Build the Pool objects and fit the model

In a new cell:

%md
## Part 6: Training the base Tweedie model
# CatBoost Pool objects package features, labels, and metadata together
train_pool = Pool(X_train, y_train, cat_features=CAT_FEATURES)
cal_pool   = Pool(X_cal,   y_cal,   cat_features=CAT_FEATURES)
test_pool  = Pool(X_test,  y_test,  cat_features=CAT_FEATURES)

tweedie_params = {
    "loss_function":    "Tweedie:variance_power=1.5",
    "eval_metric":      "Tweedie:variance_power=1.5",
    "learning_rate":    0.05,
    "depth":            5,
    "min_data_in_leaf": 50,    # prevents overfitting to small insurance cells
    "iterations":       500,
    "random_seed":      42,
    "verbose":          100,   # print progress every 100 trees
}

model = CatBoostRegressor(**tweedie_params)
model.fit(train_pool, eval_set=cal_pool, early_stopping_rounds=50)

# Sanity-check predictions on the test set
preds_test = model.predict(test_pool)
print(f"\nTest set predictions:")
print(f"  Min: {preds_test.min():.2f}")
print(f"  Median: {np.median(preds_test):.2f}")
print(f"  Mean: {preds_test.mean():.2f}")
print(f"  Max: {preds_test.max():.2f}")
print(f"  Actual mean pure premium: {y_test.mean():.2f}")

What this does: creates the three CatBoost Pool objects, sets the Tweedie hyperparameters, and trains the model using the calibration set as an early-stopping validation set. The verbose=100 setting prints the loss every 100 iterations.

Why min_data_in_leaf=50: without a minimum leaf size, deep trees can split on cells with only a handful of observations. These splits produce very precise but unreliable predictions for thin-cell risks. Thin-cell risks are exactly where conformal intervals will be widest - we need stable base model predictions in those regions, not wildly varying predictions from overfit splits.

A note on early stopping: using the calibration pool for early stopping means the model's iteration count has been influenced by the calibration data. This introduces a very minor dependency. In practice the effect on coverage is negligible. However, if you need strict separation for a regulatory audit, use a separate validation pool (drawn from the training set, not the calibration set) for early stopping and keep the calibration set entirely unseen during model fitting.

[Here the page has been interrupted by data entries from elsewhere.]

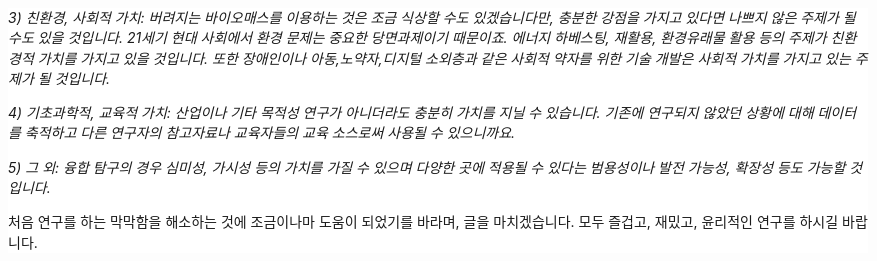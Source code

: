  *3) 친환경, 사회적 가치: 버려지는 바이오매스를 이용하는 것은 조금 식상할 수도 있겠습니다만, 충분한 강점을 가지고 있다면 나쁘지 않은 주제가 될 수도 있을 것입니다. 21세기 현대 사회에서 환경 문제는 중요한 당면과제이기 때문이죠. 에너지 하베스팅, 재활용, 환경유래물 활용 등의 주제가 친환경적 가치를 가지고 있을 것입니다. 또한 장애인이나 아동,노약자,디지털 소외층과 같은 사회적 약자를 위한 기술 개발은 사회적 가치를 가지고 있는 주제가 될 것입니다.*

 *4) 기초과학적, 교육적 가치: 산업이나 기타 목적성 연구가 아니더라도 충분히 가치를 지닐 수 있습니다. 기존에 연구되지 않았던 상황에 대해 데이터를 축적하고 다른 연구자의 참고자료나 교육자들의 교육 소스로써 사용될 수 있으니까요.*

 *5) 그 외: 융합 탐구의 경우 심미성, 가시성 등의 가치를 가질 수 있으며 다양한 곳에 적용될 수 있다는 범용성이나 발전 가능성, 확장성 등도 가능할 것입니다.*





 처음 연구를 하는 막막함을 해소하는 것에 조금이나마 도움이 되었기를 바라며, 글을 마치겠습니다. 모두 즐겁고, 재밌고, 윤리적인 연구를 하시길 바랍니다.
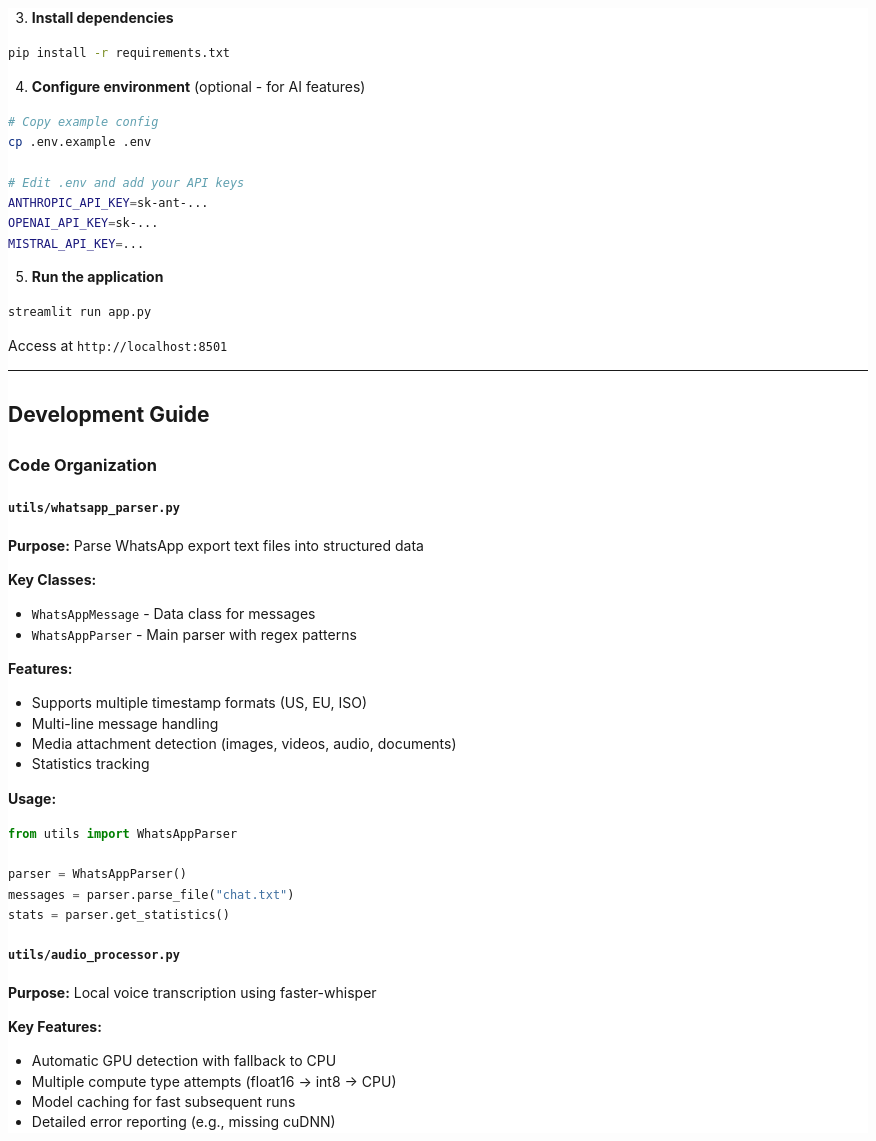 3. **Install dependencies**
```bash
pip install -r requirements.txt
```

4. **Configure environment** (optional - for AI features)
```bash
# Copy example config
cp .env.example .env

# Edit .env and add your API keys
ANTHROPIC_API_KEY=sk-ant-...
OPENAI_API_KEY=sk-...
MISTRAL_API_KEY=...
```

5. **Run the application**
```bash
streamlit run app.py
```

Access at `http://localhost:8501`

---

## Development Guide

### Code Organization

#### `utils/whatsapp_parser.py`
**Purpose:** Parse WhatsApp export text files into structured data

**Key Classes:**
- `WhatsAppMessage` - Data class for messages
- `WhatsAppParser` - Main parser with regex patterns

**Features:**
- Supports multiple timestamp formats (US, EU, ISO)
- Multi-line message handling
- Media attachment detection (images, videos, audio, documents)
- Statistics tracking

**Usage:**
```python
from utils import WhatsAppParser

parser = WhatsAppParser()
messages = parser.parse_file("chat.txt")
stats = parser.get_statistics()
```

#### `utils/audio_processor.py`
**Purpose:** Local voice transcription using faster-whisper

**Key Features:**
- Automatic GPU detection with fallback to CPU
- Multiple compute type attempts (float16 → int8 → CPU)
- Model caching for fast subsequent runs
- Detailed error reporting (e.g., missing cuDNN)
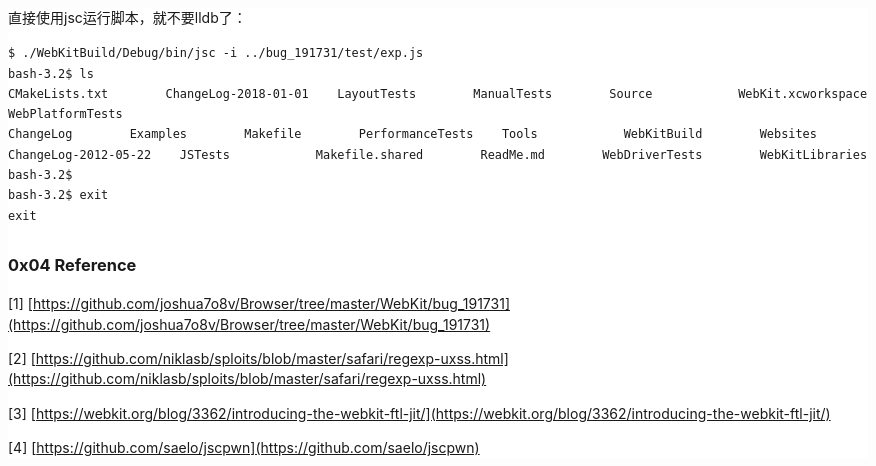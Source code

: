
 ```
```

直接使用jsc运行脚本，就不要lldb了：

```
$ ./WebKitBuild/Debug/bin/jsc -i ../bug_191731/test/exp.js
bash-3.2$ ls
CMakeLists.txt        ChangeLog-2018-01-01    LayoutTests        ManualTests        Source            WebKit.xcworkspace    WebPlatformTests
ChangeLog        Examples        Makefile        PerformanceTests    Tools            WebKitBuild        Websites
ChangeLog-2012-05-22    JSTests            Makefile.shared        ReadMe.md        WebDriverTests        WebKitLibraries
bash-3.2$
bash-3.2$ exit
exit
```

## 

### <a class="reference-link" name="0x04%20Reference"></a>0x04 Reference

[1] [https://github.com/joshua7o8v/Browser/tree/master/WebKit/bug_191731](https://github.com/joshua7o8v/Browser/tree/master/WebKit/bug_191731)

[2] [https://github.com/niklasb/sploits/blob/master/safari/regexp-uxss.html](https://github.com/niklasb/sploits/blob/master/safari/regexp-uxss.html)

[3] [https://webkit.org/blog/3362/introducing-the-webkit-ftl-jit/](https://webkit.org/blog/3362/introducing-the-webkit-ftl-jit/)

[4] [https://github.com/saelo/jscpwn](https://github.com/saelo/jscpwn)
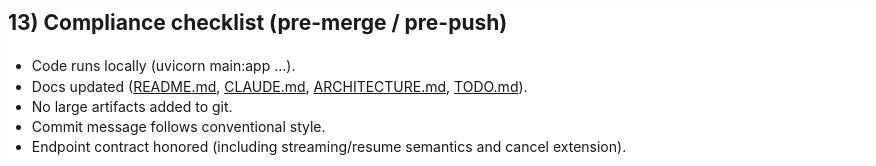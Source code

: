## 13) Compliance checklist (pre-merge / pre-push)

- Code runs locally (uvicorn main:app …).
- Docs updated ([README.md](README.md), [CLAUDE.md](CLAUDE.md), [ARCHITECTURE.md](ARCHITECTURE.md), [TODO.md](TODO.md)).
- No large artifacts added to git.
- Commit message follows conventional style.
- Endpoint contract honored (including streaming/resume semantics and cancel extension).
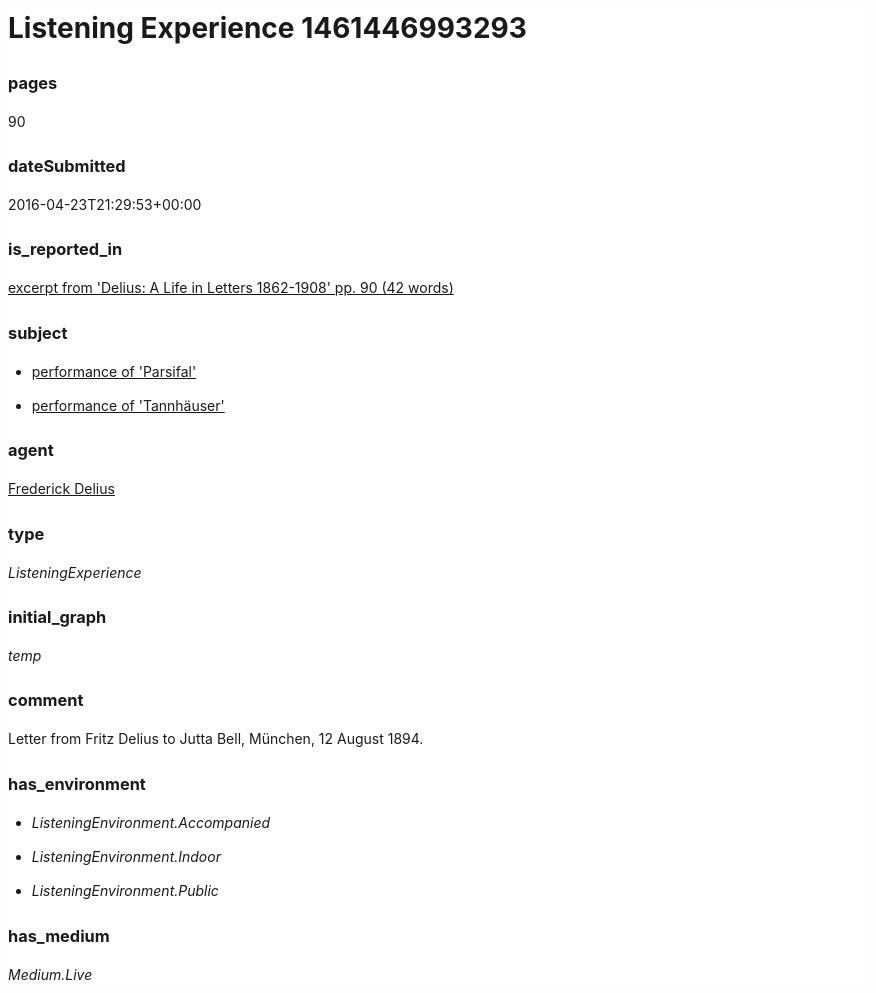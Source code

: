 # Listening Experience 1461446993293

### pages


90

### dateSubmitted


2016-04-23T21:29:53+00:00

### is_reported_in


[excerpt from 'Delius: A Life in Letters 1862-1908' pp. 90 (42 words)](#excerpt-from-'Delius-A-Life-in-Letters-1862-1908'-pp.-90-(42-words))

### subject

 - [performance of 'Parsifal'](#performance-of-'Parsifal')

 - [performance of 'Tannhäuser'](#performance-of-'Tannhäuser')

### agent


[Frederick Delius](#Frederick-Delius)

### type


*ListeningExperience*

### initial_graph


*temp*

### comment


Letter from Fritz Delius to Jutta Bell, München, 12 August 1894. 

### has_environment

 - *ListeningEnvironment.Accompanied*

 - *ListeningEnvironment.Indoor*

 - *ListeningEnvironment.Public*

### has_medium


*Medium.Live*
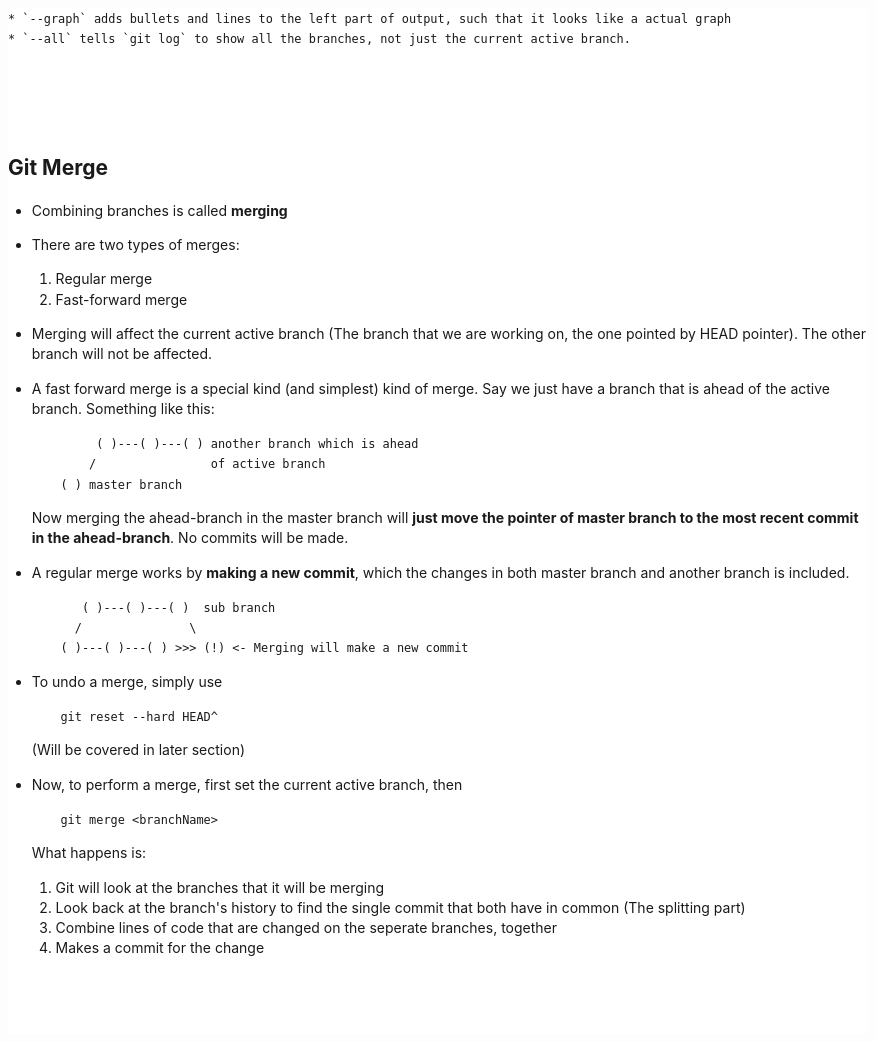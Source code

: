     * `--graph` adds bullets and lines to the left part of output, such that it looks like a actual graph
    * `--all` tells `git log` to show all the branches, not just the current active branch.

<br><br><br>

## __Git Merge__

* Combining branches is called __merging__

* There are two types of merges:
    1. Regular merge
    1. Fast-forward merge

* Merging will affect the current active branch (The branch that we are working on, the one pointed by HEAD pointer). The other branch will not be affected.

* A fast forward merge is a special kind (and simplest) kind of merge. Say we just have a branch that is ahead of the active branch. Something like this:
    ```
             ( )---( )---( ) another branch which is ahead
            /                of active branch
        ( ) master branch
    ```
    Now merging the ahead-branch in the master branch will __just move the pointer of master branch to the most recent commit in the ahead-branch__. No commits will be made. 

* A regular merge works by __making a new commit__, which the changes in both master branch and another branch is included.

    ```
           ( )---( )---( )  sub branch
          /               \
        ( )---( )---( ) >>> (!) <- Merging will make a new commit
    ```

* To undo a merge, simply use
    ```git
        git reset --hard HEAD^
    ```
    (Will be covered in later section)

* Now, to perform a merge, first set the current active branch, then
    ```git
        git merge <branchName>
    ```
    What happens is:
    1. Git will look at the branches that it will be merging
    1. Look back at the branch's history to find the single commit that both have in common (The splitting part)
    1. Combine lines of code that are changed on the seperate branches, together
    1. Makes a commit for the change

<br><br><br>
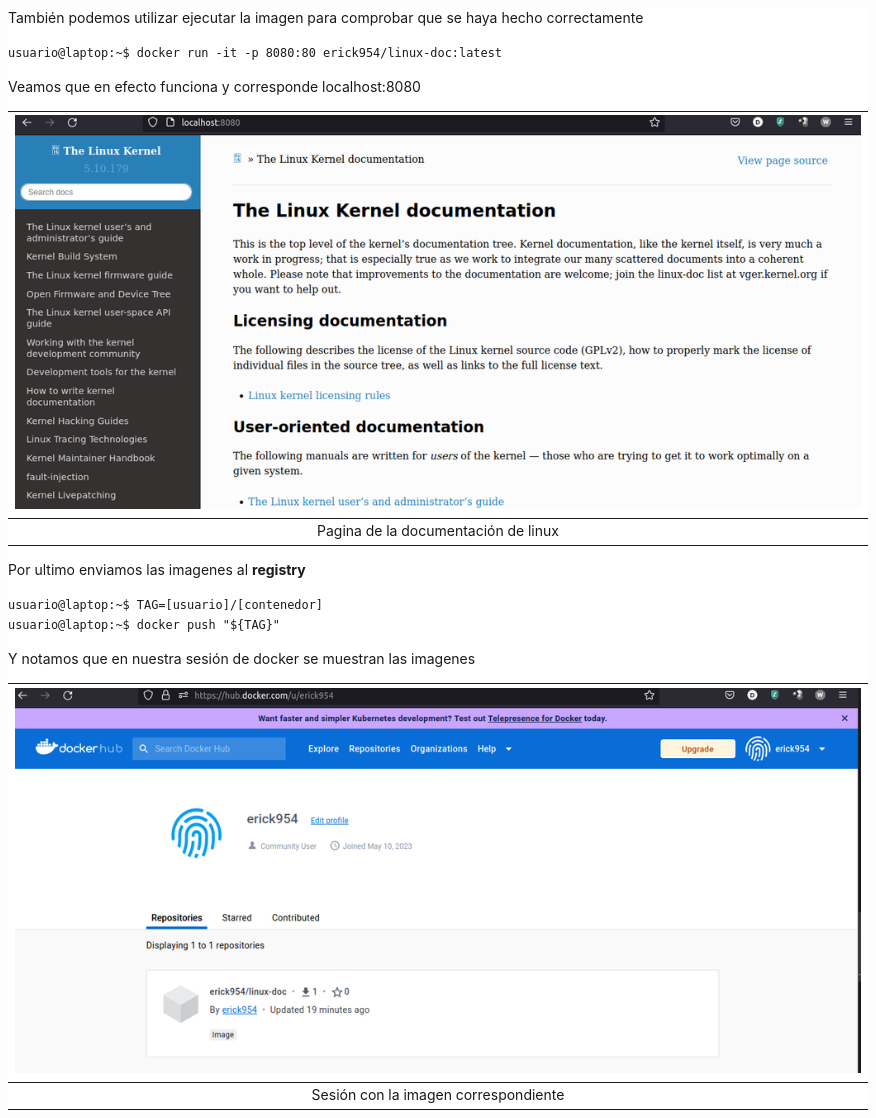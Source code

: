 También podemos utilizar ejecutar la imagen para comprobar que se haya hecho correctamente

```
usuario@laptop:~$ docker run -it -p 8080:80 erick954/linux-doc:latest
```

Veamos que en efecto funciona y corresponde localhost:8080

| ![](img/linux-doc.png)
|:-------------------------:|
| Pagina de la documentación de linux


Por ultimo enviamos las imagenes al __registry__

```
usuario@laptop:~$ TAG=[usuario]/[contenedor]
usuario@laptop:~$ docker push "${TAG}"
```

Y notamos que en nuestra sesión de docker se muestran las imagenes

| ![](img/docker-imagen.png)
|:-------------------------:|
| Sesión con la imagen correspondiente

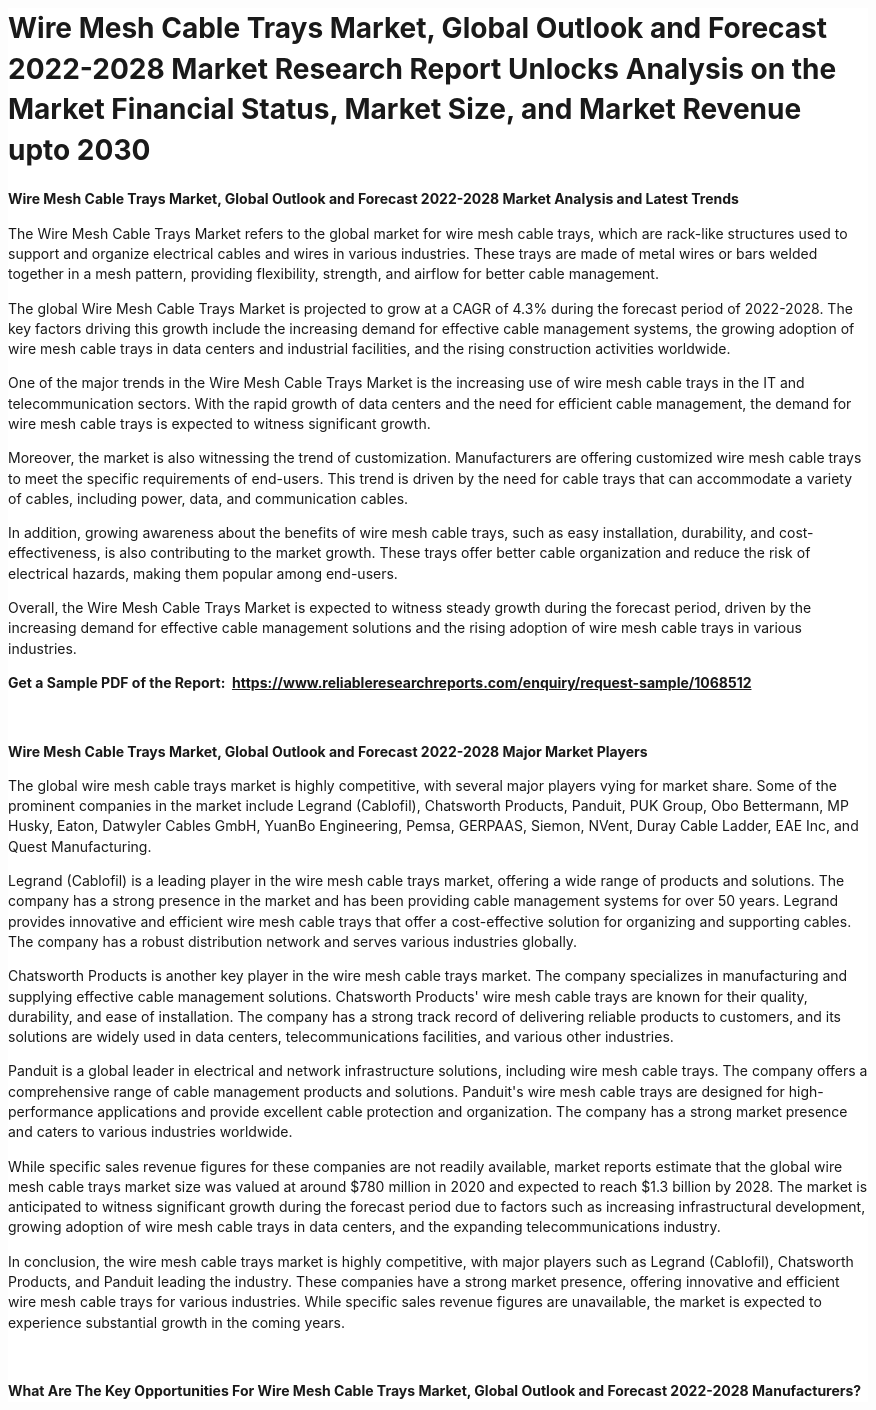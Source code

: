 <p><h1>Wire Mesh Cable Trays Market, Global Outlook and Forecast 2022-2028 Market Research Report Unlocks Analysis on the Market Financial Status, Market Size, and Market Revenue upto 2030</h1></p><p><strong>Wire Mesh Cable Trays Market, Global Outlook and Forecast 2022-2028 Market Analysis and Latest Trends</strong></p>
<p><p>The Wire Mesh Cable Trays Market refers to the global market for wire mesh cable trays, which are rack-like structures used to support and organize electrical cables and wires in various industries. These trays are made of metal wires or bars welded together in a mesh pattern, providing flexibility, strength, and airflow for better cable management.</p><p>The global Wire Mesh Cable Trays Market is projected to grow at a CAGR of 4.3% during the forecast period of 2022-2028. The key factors driving this growth include the increasing demand for effective cable management systems, the growing adoption of wire mesh cable trays in data centers and industrial facilities, and the rising construction activities worldwide.</p><p>One of the major trends in the Wire Mesh Cable Trays Market is the increasing use of wire mesh cable trays in the IT and telecommunication sectors. With the rapid growth of data centers and the need for efficient cable management, the demand for wire mesh cable trays is expected to witness significant growth.</p><p>Moreover, the market is also witnessing the trend of customization. Manufacturers are offering customized wire mesh cable trays to meet the specific requirements of end-users. This trend is driven by the need for cable trays that can accommodate a variety of cables, including power, data, and communication cables.</p><p>In addition, growing awareness about the benefits of wire mesh cable trays, such as easy installation, durability, and cost-effectiveness, is also contributing to the market growth. These trays offer better cable organization and reduce the risk of electrical hazards, making them popular among end-users.</p><p>Overall, the Wire Mesh Cable Trays Market is expected to witness steady growth during the forecast period, driven by the increasing demand for effective cable management solutions and the rising adoption of wire mesh cable trays in various industries.</p></p>
<p><strong>Get a Sample PDF of the Report:&nbsp; <a href="https://www.reliableresearchreports.com/enquiry/request-sample/1068512">https://www.reliableresearchreports.com/enquiry/request-sample/1068512</a></strong></p>
<p>&nbsp;</p>
<p><strong>Wire Mesh Cable Trays Market, Global Outlook and Forecast 2022-2028 Major Market Players</strong></p>
<p><p>The global wire mesh cable trays market is highly competitive, with several major players vying for market share. Some of the prominent companies in the market include Legrand (Cablofil), Chatsworth Products, Panduit, PUK Group, Obo Bettermann, MP Husky, Eaton, Datwyler Cables GmbH, YuanBo Engineering, Pemsa, GERPAAS, Siemon, NVent, Duray Cable Ladder, EAE Inc, and Quest Manufacturing.</p><p>Legrand (Cablofil) is a leading player in the wire mesh cable trays market, offering a wide range of products and solutions. The company has a strong presence in the market and has been providing cable management systems for over 50 years. Legrand provides innovative and efficient wire mesh cable trays that offer a cost-effective solution for organizing and supporting cables. The company has a robust distribution network and serves various industries globally.</p><p>Chatsworth Products is another key player in the wire mesh cable trays market. The company specializes in manufacturing and supplying effective cable management solutions. Chatsworth Products' wire mesh cable trays are known for their quality, durability, and ease of installation. The company has a strong track record of delivering reliable products to customers, and its solutions are widely used in data centers, telecommunications facilities, and various other industries.</p><p>Panduit is a global leader in electrical and network infrastructure solutions, including wire mesh cable trays. The company offers a comprehensive range of cable management products and solutions. Panduit's wire mesh cable trays are designed for high-performance applications and provide excellent cable protection and organization. The company has a strong market presence and caters to various industries worldwide.</p><p>While specific sales revenue figures for these companies are not readily available, market reports estimate that the global wire mesh cable trays market size was valued at around $780 million in 2020 and expected to reach $1.3 billion by 2028. The market is anticipated to witness significant growth during the forecast period due to factors such as increasing infrastructural development, growing adoption of wire mesh cable trays in data centers, and the expanding telecommunications industry.</p><p>In conclusion, the wire mesh cable trays market is highly competitive, with major players such as Legrand (Cablofil), Chatsworth Products, and Panduit leading the industry. These companies have a strong market presence, offering innovative and efficient wire mesh cable trays for various industries. While specific sales revenue figures are unavailable, the market is expected to experience substantial growth in the coming years.</p></p>
<p>&nbsp;</p>
<p><strong>What Are The Key Opportunities For Wire Mesh Cable Trays Market, Global Outlook and Forecast 2022-2028 Manufacturers?</strong></p>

What you should see: training output like this, with the Tweedie loss printed every 100 iterations:

0:      learn: 2.05xxx  test: 2.07xxx   best: 2.07xxx (0)   total: ...
100:    learn: 1.82xxx  test: 1.85xxx   best: 1.84xxx (87)  total: ...
...
Stopped by early stopping after xxx iterations

The test set mean prediction should be close to (but not identical to) the actual mean pure premium. A large discrepancy here would suggest a misconfigured model.